● **REQUIRED ACTION**: Once the pictures are set aside, transcribe the remaining data exactly.

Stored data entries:
********

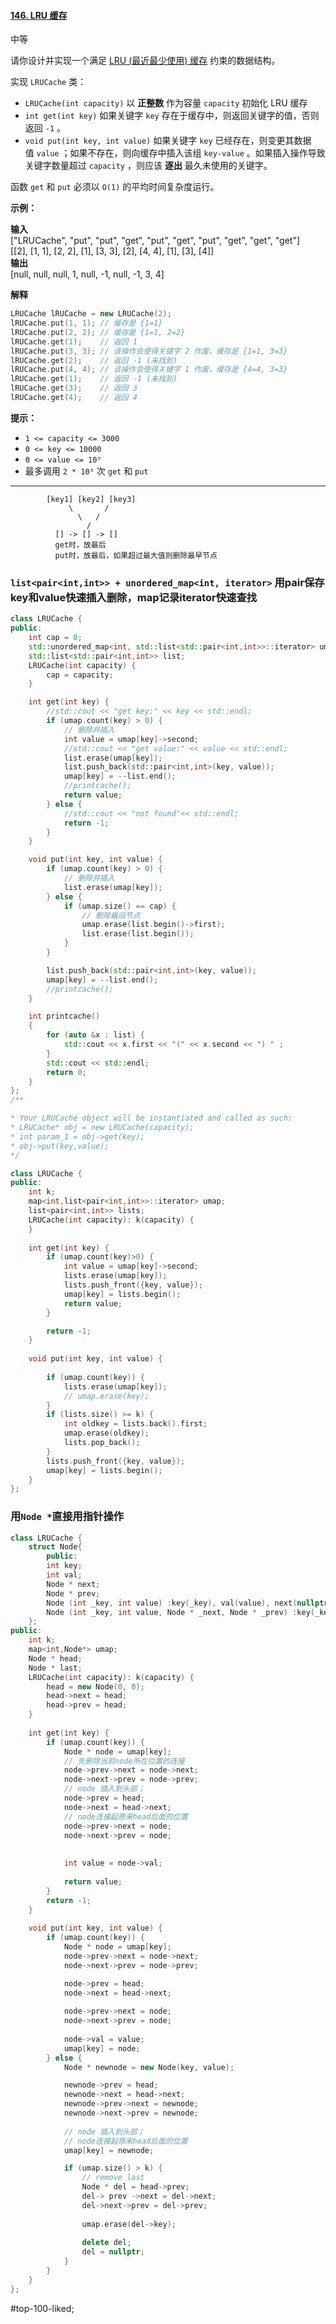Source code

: #### [146. LRU 缓存](https://leetcode.cn/problems/lru-cache/)

中等

请你设计并实现一个满足 [LRU (最近最少使用) 缓存](https://baike.baidu.com/item/LRU) 约束的数据结构。

实现 `LRUCache` 类：

-   `LRUCache(int capacity)` 以 **正整数** 作为容量 `capacity` 初始化 LRU 缓存
-   `int get(int key)` 如果关键字 `key` 存在于缓存中，则返回关键字的值，否则返回 `-1` 。
-   `void put(int key, int value)` 如果关键字 `key` 已经存在，则变更其数据值 `value` ；如果不存在，则向缓存中插入该组 `key-value` 。如果插入操作导致关键字数量超过 `capacity` ，则应该 **逐出** 最久未使用的关键字。

函数 `get` 和 `put` 必须以 `O(1)` 的平均时间复杂度运行。

**示例：**

**输入**  
["LRUCache", "put", "put", "get", "put", "get", "put", "get", "get", "get"]  
\[[2], [1, 1], [2, 2], [1], [3, 3], [2], [4, 4], [1], [3], [4]\]  
**输出**  
[null, null, null, 1, null, -1, null, -1, 3, 4]  

**解释**  
```cpp
LRUCache lRUCache = new LRUCache(2);
lRUCache.put(1, 1); // 缓存是 {1=1}
lRUCache.put(2, 2); // 缓存是 {1=1, 2=2}
lRUCache.get(1);    // 返回 1
lRUCache.put(3, 3); // 该操作会使得关键字 2 作废，缓存是 {1=1, 3=3}
lRUCache.get(2);    // 返回 -1 (未找到)
lRUCache.put(4, 4); // 该操作会使得关键字 1 作废，缓存是 {4=4, 3=3}
lRUCache.get(1);    // 返回 -1 (未找到)
lRUCache.get(3);    // 返回 3
lRUCache.get(4);    // 返回 4
```
**提示：**

-   `1 <= capacity <= 3000`
-   `0 <= key <= 10000`
-   `0 <= value <= 10⁵`
-   最多调用 `2 * 10⁵` 次 `get` 和 `put`
---- ----
```
   		[key1] [key2] [key3]
		     \       /
		       \   /
		         /
          [] -> [] -> []
          get时，放最后
          put时，放最后，如果超过最大值则删除最早节点
```

### `list<pair<int,int>> + unordered_map<int, iterator>` 用pair保存key和value快速插入删除，map记录iterator快速查找
```cpp
class LRUCache {
public:
    int cap = 0;
    std::unordered_map<int, std::list<std::pair<int,int>>::iterator> umap;
    std::list<std::pair<int,int>> list;
    LRUCache(int capacity) {
        cap = capacity;
    }

    int get(int key) {
        //std::cout << "get key:" << key << std::endl;
        if (umap.count(key) > 0) {
            // 删除并插入
            int value = umap[key]->second;
            //std::cout << "get value:" << value << std::endl;
            list.erase(umap[key]);
            list.push_back(std::pair<int,int>(key, value));
            umap[key] = --list.end();
            //printcache();
            return value;
        } else {
            //std::cout << "not found"<< std::endl;
            return -1;
        }
    }

    void put(int key, int value) {
        if (umap.count(key) > 0) {
            // 删除并插入
            list.erase(umap[key]);
        } else {
            if (umap.size() == cap) {
	            // 删除最旧节点
	            umap.erase(list.begin()->first);
	            list.erase(list.begin());
            }
        }

        list.push_back(std::pair<int,int>(key, value));
        umap[key] = --list.end();
        //printcache();
    }

    int printcache()
    {
        for (auto &x : list) {
            std::cout << x.first << "(" << x.second << ") " ;
        }
        std::cout << std::endl;
        return 0;
    }
};
/**

* Your LRUCache object will be instantiated and called as such:
* LRUCache* obj = new LRUCache(capacity);
* int param_1 = obj->get(key);
* obj->put(key,value);
*/
```

```cpp
class LRUCache {
public:
    int k;
    map<int,list<pair<int,int>>::iterator> umap;
    list<pair<int,int>> lists;
    LRUCache(int capacity): k(capacity) {
    }
    
    int get(int key) {
        if (umap.count(key)>0) {
            int value = umap[key]->second;
            lists.erase(umap[key]);
            lists.push_front({key, value});
            umap[key] = lists.begin();
            return value;
        }

        return -1;
    }
    
    void put(int key, int value) {
        
        if (umap.count(key)) {
            lists.erase(umap[key]);
            // umap.erase(key);
        }
        if (lists.size() >= k) {
            int oldkey = lists.back().first;
            umap.erase(oldkey);
            lists.pop_back();
        }
        lists.push_front({key, value});
        umap[key] = lists.begin();
    }
};
```

### 用`Node *`直接用指针操作
```cpp
class LRUCache {
    struct Node{
        public:
        int key;
        int val;
        Node * next;
        Node * prev;
        Node (int _key, int value) :key(_key), val(value), next(nullptr), prev(nullptr){}
        Node (int _key, int value, Node * _next, Node * _prev) :key(_key), val(value), next(_next), prev(_prev){}
    };
public:
    int k;
    map<int,Node*> umap;
    Node * head;
    Node * last;
    LRUCache(int capacity): k(capacity) {
        head = new Node(0, 0);
        head->next = head;
        head->prev = head;
    }
    
    int get(int key) {
        if (umap.count(key)) {
            Node * node = umap[key];
            // 先删除当前node所在位置的连接
            node->prev->next = node->next;
            node->next->prev = node->prev;
            // node 插入到头部；
            node->prev = head;
            node->next = head->next;
            // node连接起原来head后面的位置
            node->prev->next = node;
            node->next->prev = node;
            
            
            int value = node->val;
            
            return value;
        }
        return -1;
    }
    
    void put(int key, int value) {
        if (umap.count(key)) {
            Node * node = umap[key];
            node->prev->next = node->next;
            node->next->prev = node->prev;

            node->prev = head;
            node->next = head->next;
            
            node->prev->next = node;
            node->next->prev = node;
            
            node->val = value;
            umap[key] = node;
        } else {
            Node * newnode = new Node(key, value);

            newnode->prev = head;
            newnode->next = head->next;
            newnode->prev->next = newnode;
            newnode->next->prev = newnode;
            
            // node 插入到头部；
            // node连接起原来head后面的位置
            umap[key] = newnode;

            if (umap.size() > k) {
                // remove last 
                Node * del = head->prev;
                del-> prev ->next = del->next;
                del->next->prev = del->prev;
  
                umap.erase(del->key);
                
                delete del;
                del = nullptr;
            }
        }
    }
};
```
#top-100-liked;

********

● **TASK SOLUTION**:
Source code

: #### [146. LRU 缓存](https://leetcode.cn/problems/lru-cache/)

中等

请你设计并实现一个满足 [LRU (最近最少使用) 缓存](https://baike.baidu.com/item/LRU) 约束的数据结构。

实现 `LRUCache` 类：

-   `LRUCache(int capacity)` 以 **正整数** 作为容量 `capacity` 初始化 LRU 缓存
-   `int get(int key)` 如果关键字 `key` 存在于缓存中，则返回关键字的值，否则返回 `-1` 。
-   `void put(int key, int value)` 如果关键字 `key` 已经存在，则变更其数据值 `value` ；如果不存在，则向缓存中插入该组 `key-value` 。如果插入操作导致关键字数量超过 `capacity` ，则应该 **逐出** 最久未使用的关键字。

函数 `get` 和 `put` 必须以 `O(1)` 的平均时间复杂度运行。

**示例：**

**输入**  
["LRUCache", "put", "put", "get", "put", "get", "put", "get", "get", "get"]  
\[[2], [1, 1], [2, 2], [1], [3, 3], [2], [4, 4], [1], [3], [4]\]  
**输出**  
[null, null, null, 1, null, -1, null, -1, 3, 4]  

**解释**  
```cpp
LRUCache lRUCache = new LRUCache(2);
lRUCache.put(1, 1); // 缓存是 {1=1}
lRUCache.put(2, 2); // 缓存是 {1=1, 2=2}
lRUCache.get(1);    // 返回 1
lRUCache.put(3, 3); // 该操作会使得关键字 2 作废，缓存是 {1=1, 3=3}
lRUCache.get(2);    // 返回 -1 (未找到)
lRUCache.put(4, 4); // 该操作会使得关键字 1 作废，缓存是 {4=4, 3=3}
lRUCache.get(1);    // 返回 -1 (未找到)
lRUCache.get(3);    // 返回 3
lRUCache.get(4);    // 返回 4
```
**提示：**

-   `1 <= capacity <= 3000`
-   `0 <= key <= 10000`
-   `0 <= value <= 10⁵`
-   最多调用 `2 * 10⁵` 次 `get` 和 `put`
---- ----
```
   		[key1] [key2] [key3]
		     \       /
		       \   /
		         /
          [] -> [] -> []
          get时，放最后
          put时，放最后，如果超过最大值则删除最早节点
```

### `list<pair<int,int>> + unordered_map<int, iterator>` 用pair保存key和value快速插入删除，map记录iterator快速查找
```cpp
class LRUCache {
public:
    int cap = 0;
    std::unordered_map<int, std::list<std::pair<int,int>>::iterator> umap;
    std::list<std::pair<int,int>> list;
    LRUCache(int capacity) {
        cap = capacity;
    }

    int get(int key) {
        //std::cout << "get key:" << key << std::endl;
        if (umap.count(key) > 0) {
            // 删除并插入
            int value = umap[key]->second;
            //std::cout << "get value:" << value << std::endl;
            list.erase(umap[key]);
            list.push_back(std::pair<int,int>(key, value));
            umap[key] = --list.end();
            //printcache();
            return value;
        } else {
            //std::cout << "not found"<< std::endl;
            return -1;
        }
    }

    void put(int key, int value) {
        if (umap.count(key) > 0) {
            // 删除并插入
            list.erase(umap[key]);
        } else {
            if (umap.size() == cap) {
	            // 删除最旧节点
	            umap.erase(list.begin()->first);
	            list.erase(list.begin());
            }
        }

        list.push_back(std::pair<int,int>(key, value));
        umap[key] = --list.end();
        //printcache();
    }

    int printcache()
    {
        for (auto &x : list) {
            std::cout << x.first << "(" << x.second << ") " ;
        }
        std::cout << std::endl;
        return 0;
    }
};
/**

* Your LRUCache object will be instantiated and called as such:
* LRUCache* obj = new LRUCache(capacity);
* int param_1 = obj->get(key);
* obj->put(key,value);
*/
```

```cpp
class LRUCache {
public:
    int k;
    map<int,list<pair<int,int>>::iterator> umap;
    list<pair<int,int>> lists;
    LRUCache(int capacity): k(capacity) {
    }
    
    int get(int key) {
        if (umap.count(key)>0) {
            int value = umap[key]->second;
            lists.erase(umap[key]);
            lists.push_front({key, value});
            umap[key] = lists.begin();
            return value;
        }

        return -1;
    }
    
    void put(int key, int value) {
        
        if (umap.count(key)) {
            lists.erase(umap[key]);
            // umap.erase(key);
        }
        if (lists.size() >= k) {
            int oldkey = lists.back().first;
            umap.erase(oldkey);
            lists.pop_back();
        }
        lists.push_front({key, value});
        umap[key] = lists.begin();
    }
};
```

### 用`Node *`直接用指针操作
```cpp
class LRUCache {
    struct Node{
        public:
        int key;
        int val;
        Node * next;
        Node * prev;
        Node (int _key, int value) :key(_key), val(value), next(nullptr), prev(nullptr){}
        Node (int _key, int value, Node * _next, Node * _prev) :key(_key), val(value), next(_next), prev(_prev){}
    };
public:
    int k;
    map<int,Node*> umap;
    Node * head;
    Node * last;
    LRUCache(int capacity): k(capacity) {
        head = new Node(0, 0);
        head->next = head;
        head->prev = head;
    }
    
    int get(int key) {
        if (umap.count(key)) {
            Node * node = umap[key];
            // 先删除当前node所在位置的连接
            node->prev->next = node->next;
            node->next->prev = node->prev;
            // node 插入到头部；
            node->prev = head;
            node->next = head->next;
            // node连接起原来head后面的位置
            node->prev->next = node;
            node->next->prev = node;
            
            
            int value = node->val;
            
            return value;
        }
        return -1;
    }
    
    void put(int key, int value) {
        if (umap.count(key)) {
            Node * node = umap[key];
            node->prev->next = node->next;
            node->next->prev = node->prev;

            node->prev = head;
            node->next = head->next;
            
            node->prev->next = node;
            node->next->prev = node;
            
            node->val = value;
            umap[key] = node;
        } else {
            Node * newnode = new Node(key, value);

            newnode->prev = head;
            newnode->next = head->next;
            newnode->prev->next = newnode;
            newnode->next->prev = newnode;
            
            // node 插入到头部；
            // node连接起原来head后面的位置
            umap[key] = newnode;

            if (umap.size() > k) {
                // remove last 
                Node * del = head->prev;
                del-> prev ->next = del->next;
                del->next->prev = del->prev;
  
                umap.erase(del->key);
                
                delete del;
                del = nullptr;
            }
        }
    }
};
```
#top-100-liked;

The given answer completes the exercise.